Items from a dataset:
....

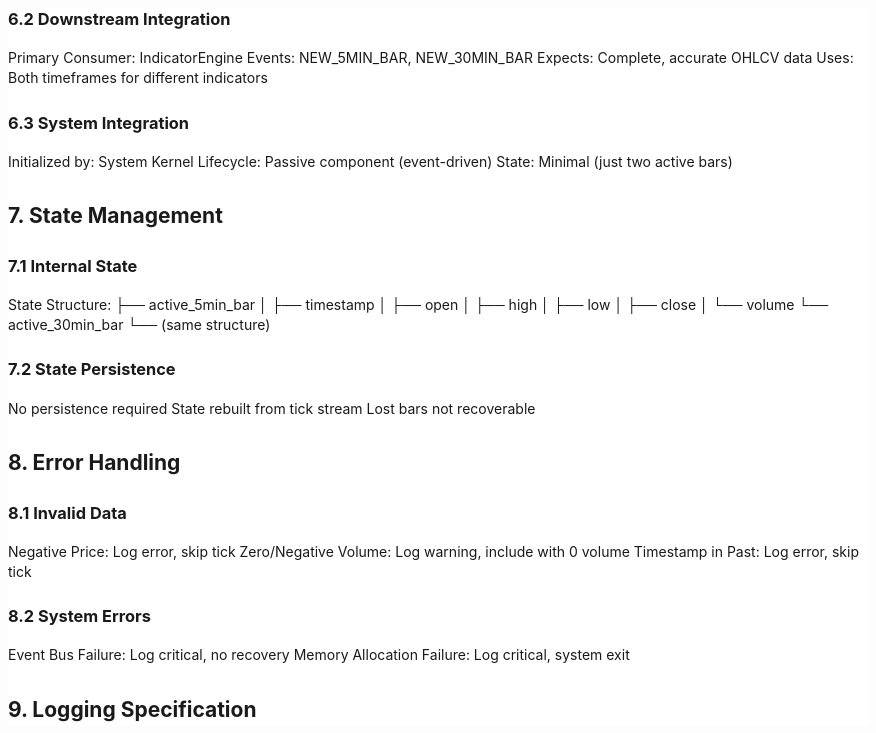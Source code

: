 ### 6.2 Downstream Integration

Primary Consumer: IndicatorEngine
Events: NEW_5MIN_BAR, NEW_30MIN_BAR
Expects: Complete, accurate OHLCV data
Uses: Both timeframes for different indicators

### 6.3 System Integration

Initialized by: System Kernel
Lifecycle: Passive component (event-driven)
State: Minimal (just two active bars)

## 7. State Management


### 7.1 Internal State

State Structure:
├── active_5min_bar
│   ├── timestamp
│   ├── open
│   ├── high
│   ├── low
│   ├── close
│   └── volume
└── active_30min_bar
└── (same structure)

### 7.2 State Persistence

No persistence required
State rebuilt from tick stream
Lost bars not recoverable

## 8. Error Handling


### 8.1 Invalid Data

Negative Price: Log error, skip tick
Zero/Negative Volume: Log warning, include with 0 volume
Timestamp in Past: Log error, skip tick

### 8.2 System Errors

Event Bus Failure: Log critical, no recovery
Memory Allocation Failure: Log critical, system exit

## 9. Logging Specification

....

Work order:
Gather each line in the entries above where the string "tick" is found.

Result:
State rebuilt from tick stream
Negative Price: Log error, skip tick
Timestamp in Past: Log error, skip tick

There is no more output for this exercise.